### Task requirements
Copy each line in the data below that contains the word "jQuery".

*** Block opens ***

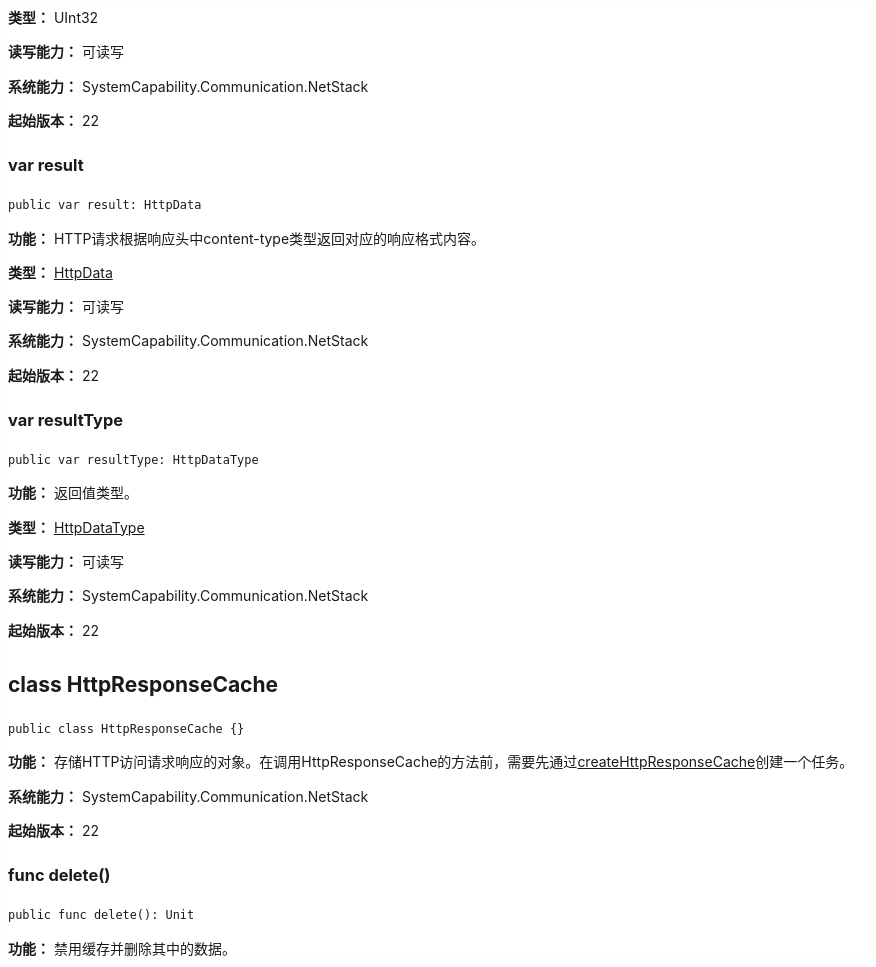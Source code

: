 **类型：** UInt32

**读写能力：** 可读写

**系统能力：** SystemCapability.Communication.NetStack

**起始版本：** 22

### var result

```cangjie
public var result: HttpData
```

**功能：** HTTP请求根据响应头中content-type类型返回对应的响应格式内容。

**类型：** [HttpData](#enum-httpdata)

**读写能力：** 可读写

**系统能力：** SystemCapability.Communication.NetStack

**起始版本：** 22

### var resultType

```cangjie
public var resultType: HttpDataType
```

**功能：** 返回值类型。

**类型：** [HttpDataType](#enum-httpdatatype)

**读写能力：** 可读写

**系统能力：** SystemCapability.Communication.NetStack

**起始版本：** 22

## class HttpResponseCache

```cangjie
public class HttpResponseCache {}
```

**功能：** 存储HTTP访问请求响应的对象。在调用HttpResponseCache的方法前，需要先通过[createHttpResponseCache](#func-createhttpresponsecacheuint32)创建一个任务。

**系统能力：** SystemCapability.Communication.NetStack

**起始版本：** 22

### func delete()

```cangjie
public func delete(): Unit
```

**功能：** 禁用缓存并删除其中的数据。
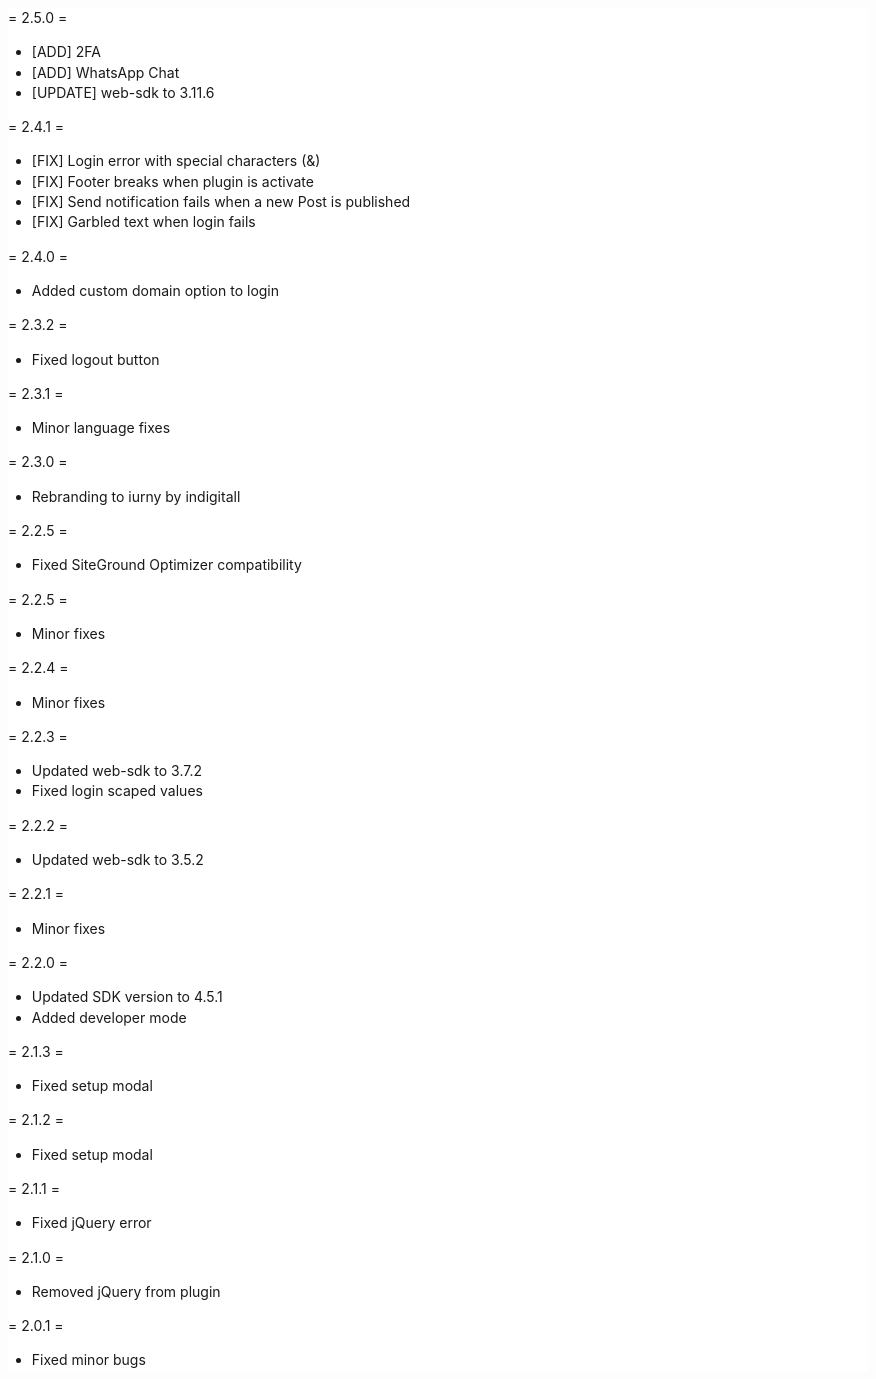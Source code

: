 = 2.5.0 =
* \[ADD\] 2FA
* \[ADD\] WhatsApp Chat
* \[UPDATE\] web-sdk to 3.11.6

= 2.4.1 =
* \[FIX\] Login error with special characters (&)
* \[FIX\] Footer breaks when plugin is activate
* \[FIX\] Send notification fails when a new Post is published
* \[FIX\] Garbled text when login fails

= 2.4.0 =
* Added custom domain option to login

= 2.3.2 =
* Fixed logout button

= 2.3.1 =
* Minor language fixes

= 2.3.0 =
* Rebranding to iurny by indigitall

= 2.2.5 =
* Fixed SiteGround Optimizer compatibility

= 2.2.5 =
* Minor fixes

= 2.2.4 =
* Minor fixes

= 2.2.3 =
* Updated web-sdk to 3.7.2
* Fixed login scaped values

= 2.2.2 =
* Updated web-sdk to 3.5.2

= 2.2.1 =
* Minor fixes

= 2.2.0 =
* Updated SDK version to 4.5.1
* Added developer mode

= 2.1.3 =
* Fixed setup modal

= 2.1.2 =
* Fixed setup modal

= 2.1.1 =
* Fixed jQuery error

= 2.1.0 =
* Removed jQuery from plugin

= 2.0.1 =
* Fixed minor bugs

*** Block closes ***

### Your response
* Fixed jQuery error
* Removed jQuery from plugin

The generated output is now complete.